In his dissent in Carpenter v. United States, 138 S. Ct. 2206 (2018), Justice Kennedy observed that “the Cyber Age has vast potential both to expand and restrict individual freedoms in dimensions not contemplated in earlier times.” Justice Kennedy worried that the ruling, which held that a warrant is generally required for police to access cell site location information, would hamstring law enforcement by “transform[ing]” prior precedent into “an unprincipled and unworkable doctrine.” The Carpenter majority insisted, however, that its June 2018 decision was “a narrow one.” Future decisions will determine how far Carpenter will in fact reach, but recent decisions from the U.S. Courts of Appeals for the Second and Seventh Circuits demonstrate one important limit: the “good faith” exception to the exclusionary rule. While acknowledging Carpenter’s holding, both courts rejected the respective defendant-appellants’ appeals of suppression motion denials relating to searches predating Carpenter based on that exception.

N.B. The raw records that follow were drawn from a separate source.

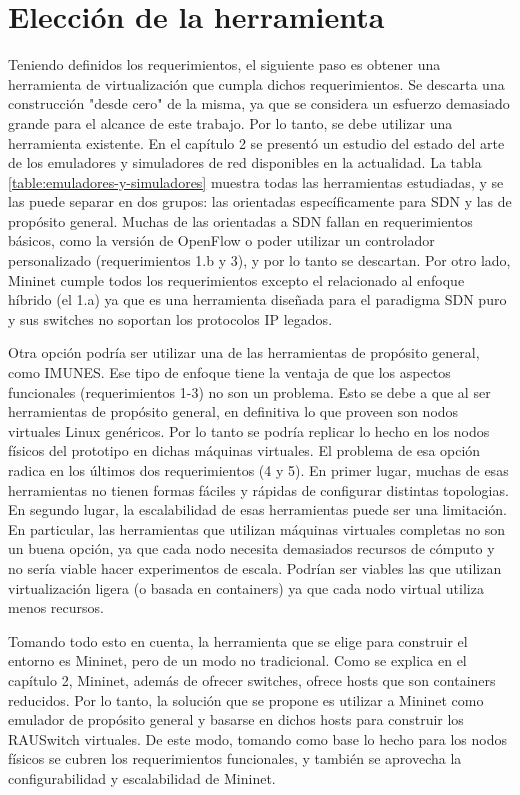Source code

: \section{Elección de la herramienta}
Teniendo definidos los requerimientos, el siguiente paso es obtener una herramienta de virtualización que cumpla dichos requerimientos. Se descarta una construcción "desde cero" de la misma, ya que se considera un esfuerzo demasiado grande para el alcance de este trabajo. Por lo tanto, se debe utilizar una herramienta existente. En el capítulo 2 se presentó un estudio del estado del arte de los emuladores y simuladores de red disponibles en la actualidad. La tabla \ref{table:emuladores-y-simuladores} muestra todas las herramientas estudiadas, y se las puede separar en dos grupos: las orientadas específicamente para SDN y las de propósito general. Muchas de las orientadas a SDN fallan en requerimientos básicos, como la versión de OpenFlow o poder utilizar un controlador personalizado (requerimientos 1.b y 3), y por lo tanto se descartan. Por otro lado, Mininet cumple todos los requerimientos excepto el relacionado al enfoque híbrido (el 1.a) ya que es una herramienta diseñada para el paradigma SDN puro y sus switches no soportan los protocolos IP legados.

Otra opción podría ser utilizar una de las herramientas de propósito general, como IMUNES. Ese tipo de enfoque tiene la ventaja de que los aspectos funcionales (requerimientos 1-3) no son un problema. Esto se debe a que al ser herramientas de propósito general, en definitiva lo que proveen son nodos virtuales Linux genéricos. Por lo tanto se podría replicar lo hecho en los nodos físicos del prototipo en dichas máquinas virtuales. 
El problema de esa opción radica en los últimos dos requerimientos (4 y 5). En primer lugar, muchas de esas herramientas no tienen formas fáciles y rápidas de configurar distintas topologias. En segundo lugar, la escalabilidad de esas herramientas puede ser una limitación. En particular, las herramientas que utilizan máquinas virtuales completas no son un buena opción, ya que cada nodo necesita demasiados recursos de cómputo y no sería viable hacer experimentos de escala. Podrían ser viables las que utilizan virtualización ligera (o basada en containers) ya que cada nodo virtual utiliza menos recursos.

Tomando todo esto en cuenta, la herramienta que se elige para construir el entorno es Mininet, pero de un modo no tradicional. Como se explica en el capítulo 2, Mininet, además de ofrecer switches, ofrece hosts que son containers reducidos. Por lo tanto, la solución que se propone es utilizar a Mininet como emulador de propósito general y basarse en dichos hosts para construir los RAUSwitch virtuales. De este modo, tomando como base lo hecho para los nodos físicos se cubren los requerimientos funcionales, y también se aprovecha la configurabilidad y escalabilidad de Mininet.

Most recently, in United States v. Curtis, No. 17-1833, 2018 WL 4042631 (7th Cir. Aug. 24, 2018), the Seventh Circuit held that “even though it is now established that the Fourth Amendment requires a warrant for the type of cell-phone data present [t]here, exclusion of that information was not required because it was collected in good faith.” In Curtis, the appellant challenged the district court’s denial of his motion to suppress cell phone location information collected pursuant to the Stored Communications Act (SCA). Mr. Curtis did not dispute that the government had complied with the SCA, but argued he had a reasonable expectation of privacy in the location information and thus a search warrant was required. The district court denied the motion and permitted the location information to be offered as evidence, and Mr. Curtis was convicted of various crimes.

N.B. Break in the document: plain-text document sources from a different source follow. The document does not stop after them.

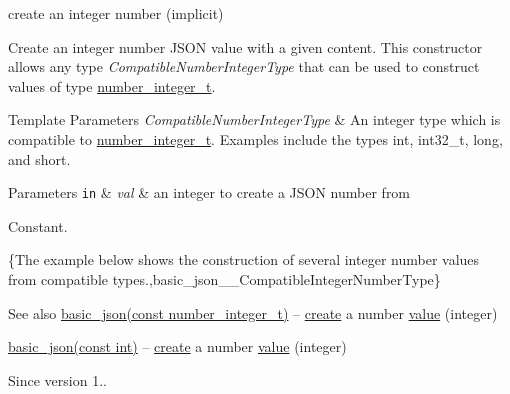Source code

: create an integer number (implicit) 

Create an integer number J\+S\+ON value with a given content. This constructor allows any type {\itshape Compatible\+Number\+Integer\+Type} that can be used to construct values of type \hyperlink{classnlohmann_1_1basic__json_ac4b10b2364f26ce47bdb9a413ff04a59}{number\+\_\+integer\+\_\+t}.


\begin{DoxyTemplParams}{Template Parameters}
{\em Compatible\+Number\+Integer\+Type} & An integer type which is compatible to \hyperlink{classnlohmann_1_1basic__json_ac4b10b2364f26ce47bdb9a413ff04a59}{number\+\_\+integer\+\_\+t}. Examples include the types {\ttfamily int}, {\ttfamily int32\+\_\+t}, {\ttfamily long}, and {\ttfamily short}.\\
\hline
\end{DoxyTemplParams}

\begin{DoxyParams}[1]{Parameters}
\mbox{\tt in}  & {\em val} & an integer to create a J\+S\+ON number from\\
\hline
\end{DoxyParams}
Constant.

\{The example below shows the construction of several integer number values from compatible types.,basic\+\_\+json\+\_\+\+\_\+\+Compatible\+Integer\+Number\+Type\}

\begin{DoxySeeAlso}{See also}
\hyperlink{classnlohmann_1_1basic__json_a0d838bc7ffca6017f51167e0a8ffd9b6}{basic\+\_\+json(const number\+\_\+integer\+\_\+t)} -- \hyperlink{classnlohmann_1_1basic__json_afdb7a485369fbfd8c4c7c134ebb1feb5}{create} a number \hyperlink{classnlohmann_1_1basic__json_a407e73a037e6e3067ef7aa2c25a79f39}{value} (integer) 

\hyperlink{classnlohmann_1_1basic__json_a70ae1f0747f5b7a89979512866474f1a}{basic\+\_\+json(const int)} -- \hyperlink{classnlohmann_1_1basic__json_afdb7a485369fbfd8c4c7c134ebb1feb5}{create} a number \hyperlink{classnlohmann_1_1basic__json_a407e73a037e6e3067ef7aa2c25a79f39}{value} (integer)
\end{DoxySeeAlso}
\begin{DoxySince}{Since}
version 1.. 
\end{DoxySince}
\hypertarget{classnlohmann_1_1basic__json_a85b09b03916d3d1e73373f49cdd4136d}{}\label{classnlohmann_1_1basic__json_a85b09b03916d3d1e73373f49cdd4136d}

On appeal, the Seventh Circuit agreed that, per Carpenter, a warrant was required for the information, but that the Supreme Court “has not spoken to what should happen next.” According to the Curtis court, the answer was clear: the evidence did not have to be excluded because it was obtained in good-faith reliance on pre-Carpenter precedent.

Similarly, in United States v. Zodhiates, No. 17-839, 2018 WL 3977030 (2d Cir. Aug. 21, 2018), the appellant argued that the government violated the Fourth Amendment when it obtained his cell phone’s location information pursuant to an SCA subpoena. The Second Circuit recognized the importance of Carpenter but explained that when the government collected the information in 2011, precedent dictated that the government could obtain information revealed to a third party through a subpoena rather than with a warrant. Ultimately, because the government officials acted with “an objectively reasonable good-faith belief that their conduct is lawful,” the location information did not have to be excluded.

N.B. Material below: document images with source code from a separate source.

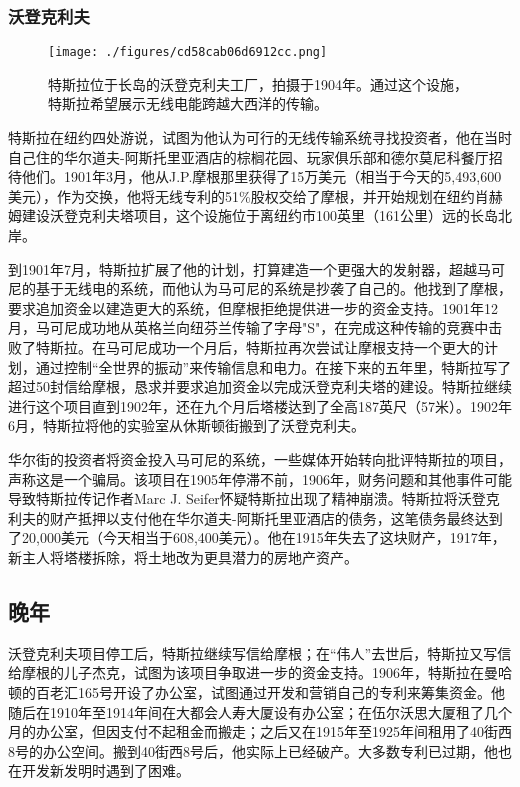 \subsubsection{沃登克利夫}
\begin{figure}[ht]
\centering
\texttt{[image: ./figures/cd58cab06d6912cc.png]}
\caption{特斯拉位于长岛的沃登克利夫工厂，拍摄于1904年。通过这个设施，特斯拉希望展示无线电能跨越大西洋的传输。} \label{fig_Tesla_13}
\end{figure}
特斯拉在纽约四处游说，试图为他认为可行的无线传输系统寻找投资者，他在当时自己住的华尔道夫-阿斯托里亚酒店的棕榈花园、玩家俱乐部和德尔莫尼科餐厅招待他们。1901年3月，他从J.P.摩根那里获得了15万美元（相当于今天的5,493,600美元），作为交换，他将无线专利的51\%股权交给了摩根，并开始规划在纽约肖赫姆建设沃登克利夫塔项目，这个设施位于离纽约市100英里（161公里）远的长岛北岸。

到1901年7月，特斯拉扩展了他的计划，打算建造一个更强大的发射器，超越马可尼的基于无线电的系统，而他认为马可尼的系统是抄袭了自己的。他找到了摩根，要求追加资金以建造更大的系统，但摩根拒绝提供进一步的资金支持。1901年12月，马可尼成功地从英格兰向纽芬兰传输了字母"S"，在完成这种传输的竞赛中击败了特斯拉。在马可尼成功一个月后，特斯拉再次尝试让摩根支持一个更大的计划，通过控制“全世界的振动”来传输信息和电力。在接下来的五年里，特斯拉写了超过50封信给摩根，恳求并要求追加资金以完成沃登克利夫塔的建设。特斯拉继续进行这个项目直到1902年，还在九个月后塔楼达到了全高187英尺（57米）。1902年6月，特斯拉将他的实验室从休斯顿街搬到了沃登克利夫。

华尔街的投资者将资金投入马可尼的系统，一些媒体开始转向批评特斯拉的项目，声称这是一个骗局。该项目在1905年停滞不前，1906年，财务问题和其他事件可能导致特斯拉传记作者Marc J. Seifer怀疑特斯拉出现了精神崩溃。特斯拉将沃登克利夫的财产抵押以支付他在华尔道夫-阿斯托里亚酒店的债务，这笔债务最终达到了20,000美元（今天相当于608,400美元）。他在1915年失去了这块财产，1917年，新主人将塔楼拆除，将土地改为更具潜力的房地产资产。
\subsection{晚年}  
沃登克利夫项目停工后，特斯拉继续写信给摩根；在“伟人”去世后，特斯拉又写信给摩根的儿子杰克，试图为该项目争取进一步的资金支持。1906年，特斯拉在曼哈顿的百老汇165号开设了办公室，试图通过开发和营销自己的专利来筹集资金。他随后在1910年至1914年间在大都会人寿大厦设有办公室；在伍尔沃思大厦租了几个月的办公室，但因支付不起租金而搬走；之后又在1915年至1925年间租用了40街西8号的办公空间。搬到40街西8号后，他实际上已经破产。大多数专利已过期，他也在开发新发明时遇到了困难。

The good-faith exception to the exclusionary rule is not new, and the decisions in Curtis and Zodhiates indicate that it has staying power. The principle lives on in these decisions, alongside Carpenter’s holding that, in the future, a warrant generally will be necessary in circumstances like those presented in these cases. As a result, the good-faith exception will substantially limit Carpenter’s reach by cutting off challenges to cell phone location information collected prior to that decision. But while Carpenter’s effect on pending cases is necessarily limited, its full effect on new cases with arguably comparable facts remains to be seen. As the majority noted, it did “not begin to claim all the answers today,” and even beyond the good-faith exception, lower courts may heed the majority’s guidance to “tread carefully” in cases involving new technology and cabin Carpenter’s impact when considering future cases in different factual contexts.